And November is well and truly here now: mist, chill, dewy spiders’ webs in the morning, bare tree branches, opaque sky… Well, that’s how it is as I’m writing this, anyway. Last week, I mentioned the Fish principles, based on the book by Stephen Lundin et al, and its first key cornerstone: choose your attitutde. This week, I want to show you how the second principle, play, can make a positive difference to your experiences and lighten the winter gloom.
Now, before you get all, “wait a moment, I have a serious job to do” on me, let me explain. Play does not necessarily mean you have to wear a silly hat to work, although I know someone who always does. Neither does it mean you have to conga round the office once a day, although I know several offices that could benefit from a bit of that. No, an element of play can be as subtle as you like, and it can be just for you, or even better, something that influences the culture of where you are.
How does it look? A bit dull? What could you change? A fun screensaver? (tip: change it regularly, or the impact is lost), a pop of colour somewhere? A daft dancing flower/waving cat/real cat? You know the kind of thing I mean. How much stuff on your desk is just meaningless clutter, and what could you do to make you smile to yourself now and then?
Not a moody shout at you, but I’m always banging on about the advantages of fresh air, so why not have a meeting, or a 1:1 whilst walking? If you’re lucky enough to have somewhere green(ish) nearby, take advantage. It’s a great break state brain-changer and a different location will do marvels for your creativity.
Google is famous for its employee perks and whilst we can’t all go to the extravagance of a chill out room, in house masseur or on-call sushi chef to rustle up a snack (all these happen, believe me!), we can all use a 5-minute break every now and then. And when we take that break, let’s be mindful about it. Do something that represents a reward to yourself, whatever that means: a coffee, a chat, a snack, 50 push-ups (just kidding: I wanted to see if you were still reading!)

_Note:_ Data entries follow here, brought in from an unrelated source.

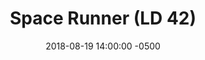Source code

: ---
layout:      project
title:       "Space Runner (LD 42)"
date:        2018-08-19 14:00:00 -0500
categories:  project
tags:        unity csharp ludumdare
video-links: 
screenshots: 
github:      
---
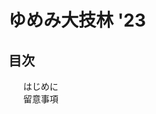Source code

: # ゆめみ大技林 '23

<nav id="toc" role="doc-toc">

## 目次

1. [はじめに](preface.html)
1. [留意事項](preface.html)

</nav>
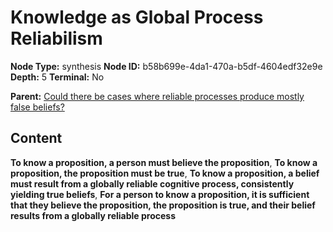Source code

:# Knowledge as Global Process Reliabilism

**Node Type:** synthesis
**Node ID:** b58b699e-4da1-470a-b5df-4604edf32e9e
**Depth:** 5
**Terminal:** No

**Parent:** [Could there be cases where reliable processes produce mostly false beliefs?](could-there-be-cases-where-reliable-processes-produce-mostly-false-beliefs-antithesis-391bcc40-50c1-44a1-9978-ab88bc69aa9c.md)

## Content

**To know a proposition, a person must believe the proposition**, **To know a proposition, the proposition must be true**, **To know a proposition, a belief must result from a globally reliable cognitive process, consistently yielding true beliefs**, **For a person to know a proposition, it is sufficient that they believe the proposition, the proposition is true, and their belief results from a globally reliable process**
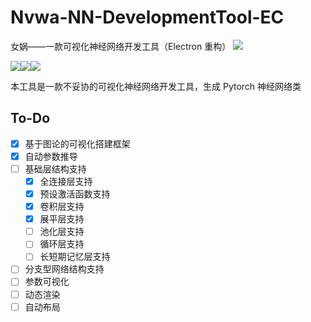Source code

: # Nvwa-NN-DevelopmentTool-EC

女娲——一款可视化神经网络开发工具（Electron 重构） ![](https://unv-shield.librian.net/api/unv_shield?repo=LRMbbj/Nvwa-NN-DevelopmentTool&url=https://avatars.githubusercontent.com/u/73622238&barradius=999&)

![](https://unv-shield.librian.net/api/unv_shield?txt=LRMbbj&url=https://avatars.githubusercontent.com/u/73622238&barradius=999)![](https://unv-shield.librian.net/api/unv_shield?txt=神经网络&url=https://avatars.githubusercontent.com/u/73622238&barradius=999)![](https://unv-shield.librian.net/api/unv_shield?txt=可视化&url=https://avatars.githubusercontent.com/u/73622238&barradius=999)

本工具是一款不妥协的可视化神经网络开发工具，生成 Pytorch 神经网络类

## To-Do

-   [x] 基于图论的可视化搭建框架
-   [x] 自动参数推导
-   [ ] 基础层结构支持
    -   [x] 全连接层支持
    -   [x] 预设激活函数支持
    -   [x] 卷积层支持
    -   [x] 展平层支持
    -   [ ] 池化层支持
    -   [ ] 循环层支持
    -   [ ] 长短期记忆层支持
-   [ ] 分支型网络结构支持
-   [ ] 参数可视化
-   [ ] 动态渲染
-   [ ] 自动布局
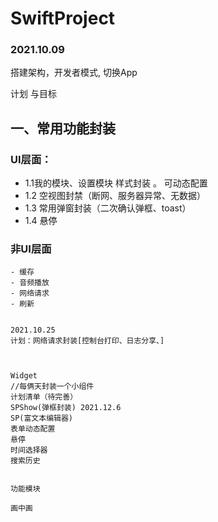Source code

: # SwiftProject

### 2021.10.09 
搭建架构，开发者模式, 切换App



计划 与目标

## 一、常用功能封装 

###  UI层面：
   -  1.1我的模块、设置模块 样式封装 。 可动态配置
   -  1.2 空视图封禁（断网、服务器异常、无数据）
   -  1.3 常用弹窗封装（二次确认弹框、toast）
   -  1.4  悬停
   
   ### 非UI层面
    - 缓存
    - 音频播放
    - 网络请求 
    - 刷新
    
        
    2021.10.25
    计划：网络请求封装[控制台打印、日志分享、]
    
    
    
    Widget
    //每俩天封装一个小组件
    计划清单（待完善）
    SPShow(弹框封装) 2021.12.6  
    SP(富文本编辑器)
    表单动态配置
    悬停
    时间选择器
    搜索历史
    
    
    功能模块
    
    画中画
    
    
    
    
    
    
    
    
    
    
    

   
   
   
   
   
   






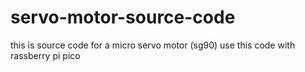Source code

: # servo-motor-source-code
this is source code for a micro servo motor (sg90) 
use this code with rassberry pi pico
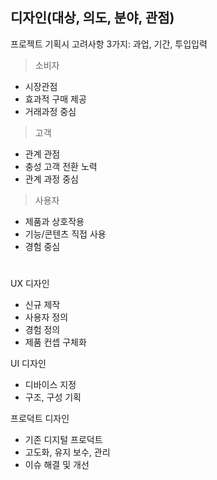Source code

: ## 디자인(대상, 의도, 분야, 관점)

프로젝트 기획시 고려사항 3가지: 과업, 기간, 투입입력

>소비자
- 시장관점
- 효과적 구매 제공
- 거래과정 중심

>고객
- 관계 관점
- 충성 고객 전환 노력
- 관계 과정 중심

>사용자
- 제품과 상호작용
- 기능/콘텐츠 직접 사용
- 경험 중심

#
UX 디자인
- 신규 제작
- 사용자 정의
- 경험 정의
- 제품 컨셉 구체화

UI 디자인
- 디바이스 지정
- 구조, 구성 기획

프로덕트 디자인
- 기존 디지털 프로덕트
- 고도화, 유지 보수, 관리
- 이슈 해결 및 개선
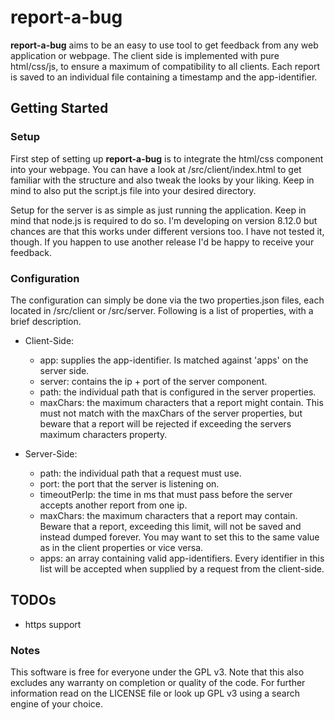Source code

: # report-a-bug

**report-a-bug** aims to be an easy to use tool to get feedback from any web application or webpage. The client side is implemented with pure html/css/js, to ensure a maximum of compatibility to all clients.
Each report is saved to an individual file containing a timestamp and the app-identifier.

## Getting Started
### Setup
First step of setting up **report-a-bug** is to integrate the html/css component into your webpage. You can have a look at /src/client/index.html to get familiar with the structure and also tweak the looks by your liking.
Keep in mind to also put the script.js file into your desired directory.

Setup for the server is as simple as just running the application. Keep in mind that node.js is required to do so. I'm developing on version 8.12.0 but chances are that this works under different versions too. I have not tested it, though. If you happen to use another release I'd be happy to receive your feedback.

### Configuration
The configuration can simply be done via the two properties.json files, each located in /src/client or /src/server. Following is a list of properties, with a brief description.

- Client-Side:
    - app: supplies the app-identifier. Is matched against 'apps' on the server side.
    - server: contains the ip + port of the server component.
    - path: the individual path that is configured in the server properties.
    - maxChars: the maximum characters that a report might contain. This must not match with the maxChars of the server properties, but beware that a report will be rejected if exceeding the servers maximum characters property.

- Server-Side:
    - path: the individual path that a request must use.
    - port: the port that the server is listening on.
    - timeoutPerIp: the time in ms that must pass before the server accepts another report from one ip.
    - maxChars: the maximum characters that a report may contain. Beware that a report, exceeding this limit, will not be saved and instead dumped forever. You may want to set this to the same value as in the client properties or vice versa.
    - apps: an array containing valid app-identifiers. Every identifier in this list will be accepted when supplied by a request from the client-side.
## TODOs

- https support

### Notes

This software is free for everyone under the GPL v3. Note that this also excludes any warranty on completion or quality of the code. For further information read on the LICENSE file or look up GPL v3 using a search engine of your choice.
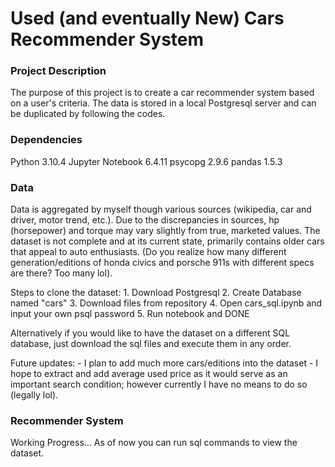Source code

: # Used (and eventually New) Cars Recommender System

### Project Description
The purpose of this project is to create a car recommender system based on a user's criteria.
The data is stored in a local Postgresql server and can be duplicated by following the codes.

### Dependencies
Python 3.10.4
Jupyter Notebook 6.4.11
psycopg 2.9.6
pandas 1.5.3

### Data
Data is aggregated by myself though various sources (wikipedia, car and driver, motor trend, etc.). Due to the discrepancies in sources, hp (horsepower) and torque may vary slightly from true, marketed values. The dataset is not complete and at its current state, primarily contains older cars that appeal to auto enthusiasts. (Do you realize how many different generation/editions of honda civics and porsche 911s with different specs are there? Too many lol).

Steps to clone the dataset:
    1. Download Postgresql
    2. Create Database named "cars"
    3. Download files from repository
    4. Open cars_sql.ipynb and input your own psql password
    5. Run notebook and DONE

Alternatively if you would like to have the dataset on a different SQL database, just download the sql files and execute them in any order.

Future updates:
    - I plan to add much more cars/editions into the dataset
    - I hope to extract and add average used price as it would serve as an important search condition; however currently I have no means to do so (legally lol).

### Recommender System
Working Progress... As of now you can run sql commands to view the dataset.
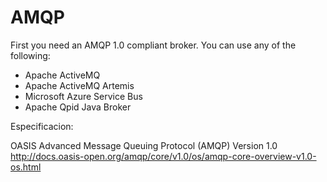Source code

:  

# AMQP

First you need an AMQP 1.0 compliant broker. You can use any of the following:

- Apache ActiveMQ
- Apache ActiveMQ Artemis
- Microsoft Azure Service Bus
- Apache Qpid Java Broker


Especificacion:

OASIS Advanced Message Queuing Protocol (AMQP) Version 1.0
http://docs.oasis-open.org/amqp/core/v1.0/os/amqp-core-overview-v1.0-os.html

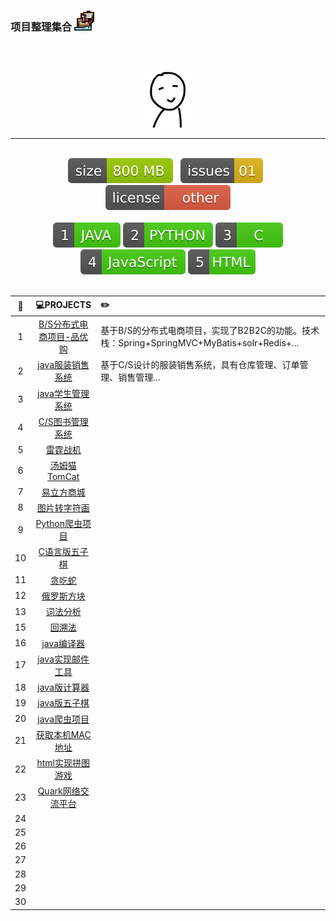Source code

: ### 项目整理集合 <img src="_img/Ship.ico">
<br>
<br>
<div align="center">
	<img src="_img/touxiang.jpg" width="100" height="100">
<hr><br>
	<a href="#"><img src="_markdown/size-file.min.js.svg"></a>&nbsp;&nbsp;
	<a href="#"><img src="_markdown/issues.min.js.svg"></a>&nbsp;&nbsp;
	<a href="#"><img src="_markdown/license.min.js.svg"></a>
<br><br>
	<a href="#"><img src="_markdown/java.min.js.svg"></a>
	<a href="#"><img src="_markdown/python.min.js.svg"></a>
	<a href="#"><img src="_markdown/c.min.js.svg"></a>
	<a href="#"><img src="_markdown/javascript.min.js.svg"></a>
	<a href="#"><img src="_markdown/html.min.js.svg"></a>
</div>
<br>

| :floppy_disk: | :computer:PROJECTS | :pencil2: |
| :------: | :------: | :------|
| 1 | [B/S分布式电商项目-品优购](./pinyougou-parent) | 基于B/S的分布式电商项目，实现了B2B2C的功能。技术栈：Spring+SpringMVC+MyBatis+solr+Redis+... |
| 2 | [java服装销售系统](./FZXS) | 基于C/S设计的服装销售系统，具有仓库管理、订单管理、销售管理... |
| 3 | [java学生管理系统](./TheStudentSystem) |  |
| 4 | [C/S图书管理系统](./LibraryManager) |  |
| 5 | [雷霆战机](./LeiTingZhanJi) |  |
| 6 | [汤姆猫TomCat](./MyTomCat) |  |
| 7 | [易立方商城](./Enterprise_mall) |  |
| 8 | [图片转字符画](./PythonDrawAscii) |  |
| 9 | [Python爬虫项目](./PythonCrawler) |  |
| 10 | [C语言版五子棋]() |  |
| 11 | [贪吃蛇]() |  |
| 12 | [俄罗斯方块]() |  |
| 13 | [词法分析]() |  |
| 15 | [回溯法]() |  |
| 16 | [java编译器](./JavaIDE) |  |
| 17 | [java实现邮件工具](./EMailUtils) |  |
| 18 | [java版计算器](./Calculator) |  |
| 19 | [java版五子棋](./Gomoku) |  |
| 20 | [java爬虫项目](./JavaCrawler) |  |
| 21 | [获取本机MAC地址]() |  |
| 22 | [html实现拼图游戏](./Html_Pintu) |  |
| 23 | [Quark网络交流平台](./OnlineFriend) |  |
| 24 |  |  |
| 25 |  |  |
| 26 |  |  |
| 27 |  |  |
| 28 |  |  |
| 29 |  |  |
| 30 |  |  |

Research suggests that music is a great mood-enhancer. Therefore, choose your playlist with care. If you work best in silence, use music to lift your mood at other times, but use it nonetheless. Pay attention to what you listen to first thing in the morning, as this can affect your “choose your attitude” intention too!
Those around you
A sense of “play” is as important for those people around you as it is for you. Invite, but don’t insist, on others joining in the light-heartedness. Being kind, and sensitive to the moods of others is key. You can still have fun in a gentle way; you simply find that way. Bringing people together is an ideal opportunity for “play”, so think about a range of ways to do this.